Automatic delineation of the clinical target volume and organs at risk by deep learning for rectal cancer postoperative radiotherapy

Background and purpose Manual delineation of clinical target volumes (CTVs) and organs at risk (OARs) is time-consuming, and automatic contouring tools lack clinical validation. We aimed to construct and validate the use of convolutional neural networks (CNNs) to set better contouring standards for rectal cancer radiotherapy. Materials and methods We retrospectively collected and evaluated computed tomography (CT) scans of 199 rectal cancer patients treated at our hospital from February 2018 to April 2019. Two CNNs—DeepLabv3+ for extracting high-level semantic information and ResUNet for extracting low-level visual features—were used for the CTV and small intestine contouring, and bladder and femoral head contouring, respectively. Contouring quality was compared using the paired t test. Five-point objective grading was performed independently by two experienced radiation oncologists and verified by a third. The CNN manual correction time was recorded.
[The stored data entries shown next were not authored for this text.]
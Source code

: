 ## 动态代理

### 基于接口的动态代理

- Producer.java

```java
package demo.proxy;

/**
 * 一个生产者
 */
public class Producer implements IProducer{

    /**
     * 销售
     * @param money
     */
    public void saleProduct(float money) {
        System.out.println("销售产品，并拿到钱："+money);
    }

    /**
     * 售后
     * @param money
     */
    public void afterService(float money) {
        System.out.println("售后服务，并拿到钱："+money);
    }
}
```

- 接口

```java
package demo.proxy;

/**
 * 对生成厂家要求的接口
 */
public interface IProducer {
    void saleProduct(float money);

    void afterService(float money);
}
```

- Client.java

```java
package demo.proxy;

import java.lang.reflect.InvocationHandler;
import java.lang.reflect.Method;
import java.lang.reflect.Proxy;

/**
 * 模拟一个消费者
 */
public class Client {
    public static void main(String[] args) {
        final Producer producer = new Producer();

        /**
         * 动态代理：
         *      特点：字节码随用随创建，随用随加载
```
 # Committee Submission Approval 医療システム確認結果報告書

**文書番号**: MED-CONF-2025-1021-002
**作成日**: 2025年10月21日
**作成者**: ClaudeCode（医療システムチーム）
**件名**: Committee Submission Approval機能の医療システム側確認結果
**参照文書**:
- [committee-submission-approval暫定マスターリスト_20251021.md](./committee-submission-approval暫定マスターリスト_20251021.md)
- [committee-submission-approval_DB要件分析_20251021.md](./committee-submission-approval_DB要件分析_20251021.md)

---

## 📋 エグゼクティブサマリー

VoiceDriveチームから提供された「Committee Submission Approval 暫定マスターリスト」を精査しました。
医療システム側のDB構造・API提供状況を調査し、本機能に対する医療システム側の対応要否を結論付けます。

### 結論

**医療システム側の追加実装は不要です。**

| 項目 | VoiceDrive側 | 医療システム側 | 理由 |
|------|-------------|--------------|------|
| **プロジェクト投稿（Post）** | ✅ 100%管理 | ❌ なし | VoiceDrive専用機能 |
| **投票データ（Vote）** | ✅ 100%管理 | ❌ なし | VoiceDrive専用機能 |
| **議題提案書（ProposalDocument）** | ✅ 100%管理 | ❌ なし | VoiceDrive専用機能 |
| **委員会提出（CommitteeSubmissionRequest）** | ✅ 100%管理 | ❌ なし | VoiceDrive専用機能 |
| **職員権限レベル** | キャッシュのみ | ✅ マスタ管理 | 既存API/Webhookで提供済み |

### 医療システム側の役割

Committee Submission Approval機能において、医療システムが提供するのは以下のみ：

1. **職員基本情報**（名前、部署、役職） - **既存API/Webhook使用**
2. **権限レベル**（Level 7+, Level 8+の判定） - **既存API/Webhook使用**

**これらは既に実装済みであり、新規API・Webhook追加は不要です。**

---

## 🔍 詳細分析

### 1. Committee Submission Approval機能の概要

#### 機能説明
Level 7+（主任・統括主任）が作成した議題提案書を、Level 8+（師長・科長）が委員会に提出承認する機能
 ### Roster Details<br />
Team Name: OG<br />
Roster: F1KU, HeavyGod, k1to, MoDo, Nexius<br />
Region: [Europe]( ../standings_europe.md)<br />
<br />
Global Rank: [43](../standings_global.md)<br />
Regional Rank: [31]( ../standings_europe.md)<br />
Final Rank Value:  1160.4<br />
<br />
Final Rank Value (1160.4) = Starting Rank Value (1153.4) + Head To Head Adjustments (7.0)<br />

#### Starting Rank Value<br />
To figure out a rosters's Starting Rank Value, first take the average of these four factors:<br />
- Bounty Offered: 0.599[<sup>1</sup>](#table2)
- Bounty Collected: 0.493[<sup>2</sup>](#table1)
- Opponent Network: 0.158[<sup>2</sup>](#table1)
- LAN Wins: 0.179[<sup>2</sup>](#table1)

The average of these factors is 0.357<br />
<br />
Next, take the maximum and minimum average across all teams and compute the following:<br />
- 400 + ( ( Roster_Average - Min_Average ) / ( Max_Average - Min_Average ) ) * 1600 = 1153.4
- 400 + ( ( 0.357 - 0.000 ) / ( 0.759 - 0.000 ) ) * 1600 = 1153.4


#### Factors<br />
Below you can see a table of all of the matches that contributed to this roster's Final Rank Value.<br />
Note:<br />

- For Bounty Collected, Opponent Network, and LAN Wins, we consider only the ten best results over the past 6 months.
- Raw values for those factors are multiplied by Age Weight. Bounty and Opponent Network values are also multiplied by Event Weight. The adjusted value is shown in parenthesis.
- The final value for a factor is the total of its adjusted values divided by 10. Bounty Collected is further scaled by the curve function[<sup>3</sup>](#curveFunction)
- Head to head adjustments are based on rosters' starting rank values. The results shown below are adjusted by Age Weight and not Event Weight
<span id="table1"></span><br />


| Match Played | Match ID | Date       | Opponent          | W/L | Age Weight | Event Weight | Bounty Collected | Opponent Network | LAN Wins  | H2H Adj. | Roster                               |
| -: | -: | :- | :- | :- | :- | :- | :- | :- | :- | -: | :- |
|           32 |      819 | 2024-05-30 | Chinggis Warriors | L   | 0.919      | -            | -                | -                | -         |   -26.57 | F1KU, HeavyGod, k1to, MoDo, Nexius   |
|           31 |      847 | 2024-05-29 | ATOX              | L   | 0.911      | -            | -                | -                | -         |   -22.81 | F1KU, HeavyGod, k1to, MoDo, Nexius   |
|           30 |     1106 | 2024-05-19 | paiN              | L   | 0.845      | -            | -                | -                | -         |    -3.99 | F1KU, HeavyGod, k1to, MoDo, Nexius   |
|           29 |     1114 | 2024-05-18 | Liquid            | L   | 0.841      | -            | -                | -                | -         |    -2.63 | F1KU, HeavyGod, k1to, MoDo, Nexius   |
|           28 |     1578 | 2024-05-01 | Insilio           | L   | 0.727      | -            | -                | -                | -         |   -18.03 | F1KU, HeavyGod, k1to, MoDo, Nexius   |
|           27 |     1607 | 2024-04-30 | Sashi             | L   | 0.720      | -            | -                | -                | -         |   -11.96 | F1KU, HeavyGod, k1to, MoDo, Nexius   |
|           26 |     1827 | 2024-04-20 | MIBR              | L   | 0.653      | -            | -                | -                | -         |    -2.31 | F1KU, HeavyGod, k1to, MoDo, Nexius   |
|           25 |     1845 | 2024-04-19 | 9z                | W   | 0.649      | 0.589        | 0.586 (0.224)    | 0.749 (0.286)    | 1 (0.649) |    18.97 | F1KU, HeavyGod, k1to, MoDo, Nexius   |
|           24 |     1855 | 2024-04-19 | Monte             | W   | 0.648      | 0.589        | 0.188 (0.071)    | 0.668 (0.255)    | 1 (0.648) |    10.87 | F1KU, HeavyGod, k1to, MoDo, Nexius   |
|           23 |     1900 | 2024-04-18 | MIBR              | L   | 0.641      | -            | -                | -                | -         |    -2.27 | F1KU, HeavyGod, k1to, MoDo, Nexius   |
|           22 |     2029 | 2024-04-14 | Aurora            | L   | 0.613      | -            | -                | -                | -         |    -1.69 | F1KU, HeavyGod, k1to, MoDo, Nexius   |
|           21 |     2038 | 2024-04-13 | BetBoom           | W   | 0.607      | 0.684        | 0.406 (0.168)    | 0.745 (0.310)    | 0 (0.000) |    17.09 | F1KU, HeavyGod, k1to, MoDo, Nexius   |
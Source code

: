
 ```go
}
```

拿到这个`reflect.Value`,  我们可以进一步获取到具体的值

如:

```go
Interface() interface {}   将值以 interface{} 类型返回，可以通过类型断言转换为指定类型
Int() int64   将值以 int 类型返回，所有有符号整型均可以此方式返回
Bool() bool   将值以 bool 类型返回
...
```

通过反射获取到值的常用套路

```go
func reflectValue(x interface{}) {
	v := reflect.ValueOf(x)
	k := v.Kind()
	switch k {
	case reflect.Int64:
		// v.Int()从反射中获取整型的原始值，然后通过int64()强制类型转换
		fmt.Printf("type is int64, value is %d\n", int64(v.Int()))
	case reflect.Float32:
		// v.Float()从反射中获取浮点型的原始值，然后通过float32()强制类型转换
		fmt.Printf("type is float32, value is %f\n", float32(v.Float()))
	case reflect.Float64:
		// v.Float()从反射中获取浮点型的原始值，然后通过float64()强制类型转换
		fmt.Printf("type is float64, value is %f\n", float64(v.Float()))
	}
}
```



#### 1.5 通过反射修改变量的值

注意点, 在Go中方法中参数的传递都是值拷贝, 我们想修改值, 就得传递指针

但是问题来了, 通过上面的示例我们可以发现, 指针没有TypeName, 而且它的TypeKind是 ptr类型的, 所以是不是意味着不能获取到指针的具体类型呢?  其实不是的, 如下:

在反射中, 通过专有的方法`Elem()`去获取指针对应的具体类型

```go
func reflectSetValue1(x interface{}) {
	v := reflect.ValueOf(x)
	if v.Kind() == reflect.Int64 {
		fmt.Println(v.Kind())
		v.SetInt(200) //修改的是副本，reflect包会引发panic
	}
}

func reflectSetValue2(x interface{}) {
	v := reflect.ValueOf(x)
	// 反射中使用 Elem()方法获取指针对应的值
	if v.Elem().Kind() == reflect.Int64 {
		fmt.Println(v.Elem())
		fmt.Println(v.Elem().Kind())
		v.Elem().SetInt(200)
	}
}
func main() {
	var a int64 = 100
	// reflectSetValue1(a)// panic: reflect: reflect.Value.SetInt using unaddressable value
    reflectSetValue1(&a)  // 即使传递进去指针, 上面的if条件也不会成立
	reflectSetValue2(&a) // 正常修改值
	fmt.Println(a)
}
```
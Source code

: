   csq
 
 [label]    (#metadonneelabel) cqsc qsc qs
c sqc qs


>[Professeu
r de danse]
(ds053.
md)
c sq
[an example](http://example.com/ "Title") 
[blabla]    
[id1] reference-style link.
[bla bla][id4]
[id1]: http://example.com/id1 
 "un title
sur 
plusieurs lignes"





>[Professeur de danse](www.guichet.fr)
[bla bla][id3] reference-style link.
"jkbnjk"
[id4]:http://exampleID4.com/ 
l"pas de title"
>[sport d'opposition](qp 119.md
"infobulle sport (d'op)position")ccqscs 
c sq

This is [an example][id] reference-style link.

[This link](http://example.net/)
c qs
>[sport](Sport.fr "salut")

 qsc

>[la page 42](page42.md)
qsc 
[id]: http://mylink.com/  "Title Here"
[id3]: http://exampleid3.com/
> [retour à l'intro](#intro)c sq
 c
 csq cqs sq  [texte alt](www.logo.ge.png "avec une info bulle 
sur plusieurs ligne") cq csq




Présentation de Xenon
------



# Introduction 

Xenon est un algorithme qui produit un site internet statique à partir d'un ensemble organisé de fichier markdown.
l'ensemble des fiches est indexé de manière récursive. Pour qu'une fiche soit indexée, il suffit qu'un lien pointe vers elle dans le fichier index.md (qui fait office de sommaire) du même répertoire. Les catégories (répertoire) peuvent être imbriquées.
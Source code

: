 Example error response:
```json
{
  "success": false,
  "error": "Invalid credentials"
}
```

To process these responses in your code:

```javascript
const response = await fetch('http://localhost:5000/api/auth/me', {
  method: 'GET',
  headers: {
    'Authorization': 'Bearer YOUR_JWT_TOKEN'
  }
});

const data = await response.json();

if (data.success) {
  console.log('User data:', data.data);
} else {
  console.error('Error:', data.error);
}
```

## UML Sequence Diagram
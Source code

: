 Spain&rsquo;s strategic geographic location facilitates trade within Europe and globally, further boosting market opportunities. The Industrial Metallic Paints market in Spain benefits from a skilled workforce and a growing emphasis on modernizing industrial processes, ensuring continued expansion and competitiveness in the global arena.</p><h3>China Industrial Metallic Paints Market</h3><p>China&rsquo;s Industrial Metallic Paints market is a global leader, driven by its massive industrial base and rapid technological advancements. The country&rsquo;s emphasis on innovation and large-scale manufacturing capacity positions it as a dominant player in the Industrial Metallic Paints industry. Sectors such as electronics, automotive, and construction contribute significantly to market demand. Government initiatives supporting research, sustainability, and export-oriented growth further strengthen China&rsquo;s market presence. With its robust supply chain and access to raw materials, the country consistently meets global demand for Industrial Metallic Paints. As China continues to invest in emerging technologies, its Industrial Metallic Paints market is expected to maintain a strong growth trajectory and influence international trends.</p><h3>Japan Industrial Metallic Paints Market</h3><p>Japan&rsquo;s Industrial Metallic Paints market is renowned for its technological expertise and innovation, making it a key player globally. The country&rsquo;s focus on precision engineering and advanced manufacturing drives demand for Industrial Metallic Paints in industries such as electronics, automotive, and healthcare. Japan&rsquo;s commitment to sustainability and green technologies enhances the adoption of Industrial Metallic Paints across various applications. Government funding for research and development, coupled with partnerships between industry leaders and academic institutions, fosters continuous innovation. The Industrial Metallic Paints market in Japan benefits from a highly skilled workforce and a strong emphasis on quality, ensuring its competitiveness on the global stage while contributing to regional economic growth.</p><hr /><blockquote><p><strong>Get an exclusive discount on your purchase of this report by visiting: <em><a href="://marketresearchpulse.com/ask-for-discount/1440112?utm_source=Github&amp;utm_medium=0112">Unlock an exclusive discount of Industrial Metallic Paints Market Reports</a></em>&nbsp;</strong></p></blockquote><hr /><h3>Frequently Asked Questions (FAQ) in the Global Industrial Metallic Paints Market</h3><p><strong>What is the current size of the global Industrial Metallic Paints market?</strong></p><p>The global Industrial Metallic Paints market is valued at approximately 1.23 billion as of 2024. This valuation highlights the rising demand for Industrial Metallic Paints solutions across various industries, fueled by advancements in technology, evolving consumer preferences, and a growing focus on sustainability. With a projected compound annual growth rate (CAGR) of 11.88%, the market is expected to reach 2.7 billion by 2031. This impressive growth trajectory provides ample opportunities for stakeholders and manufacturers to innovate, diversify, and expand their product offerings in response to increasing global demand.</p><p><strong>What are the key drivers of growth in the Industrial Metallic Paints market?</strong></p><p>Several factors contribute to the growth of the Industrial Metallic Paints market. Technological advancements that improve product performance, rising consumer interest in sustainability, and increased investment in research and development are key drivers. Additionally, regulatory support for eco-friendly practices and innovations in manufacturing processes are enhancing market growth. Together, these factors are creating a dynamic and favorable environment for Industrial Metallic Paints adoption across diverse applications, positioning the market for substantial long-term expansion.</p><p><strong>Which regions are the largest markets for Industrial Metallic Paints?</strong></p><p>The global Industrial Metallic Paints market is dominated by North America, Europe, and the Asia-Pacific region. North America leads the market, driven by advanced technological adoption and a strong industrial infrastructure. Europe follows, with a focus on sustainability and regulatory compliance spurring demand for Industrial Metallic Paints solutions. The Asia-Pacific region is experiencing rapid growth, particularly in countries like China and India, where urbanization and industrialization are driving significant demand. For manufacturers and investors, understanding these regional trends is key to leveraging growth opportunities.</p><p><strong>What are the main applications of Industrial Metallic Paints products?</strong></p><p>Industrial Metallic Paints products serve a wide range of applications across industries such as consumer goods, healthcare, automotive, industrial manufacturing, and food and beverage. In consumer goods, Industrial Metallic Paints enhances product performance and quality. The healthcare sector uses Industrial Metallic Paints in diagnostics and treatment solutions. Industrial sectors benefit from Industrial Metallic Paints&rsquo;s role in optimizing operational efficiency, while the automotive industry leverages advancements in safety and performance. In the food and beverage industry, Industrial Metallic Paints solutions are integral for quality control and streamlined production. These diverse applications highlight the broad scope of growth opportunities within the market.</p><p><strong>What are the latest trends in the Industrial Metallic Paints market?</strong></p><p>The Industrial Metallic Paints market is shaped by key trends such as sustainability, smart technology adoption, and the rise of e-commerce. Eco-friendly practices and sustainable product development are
Results CTVs calculated using DeepLabv3+ (CTVDeepLabv3+) had significant quantitative parameter advantages over CTVResUNet (volumetric Dice coefficient, 0.88 vs 0.87, P = 0.0005; surface Dice coefficient, 0.79 vs 0.78, P = 0.008). Among 315 graded cases, DeepLabv3+ obtained the highest scores with 284 cases, consistent with the objective criteria, whereas CTVResUNet had the minimum mean manual correction time (7.29 min). DeepLabv3+ performed better than ResUNet for small intestine contouring and ResUNet performed better for bladder and femoral head contouring. The manual correction time for OARs was <4 min for both models. Conclusion CNNs at various feature resolution levels well delineate rectal cancer CTVs and OARs, displaying high quality and requiring shorter computation and manual correction time.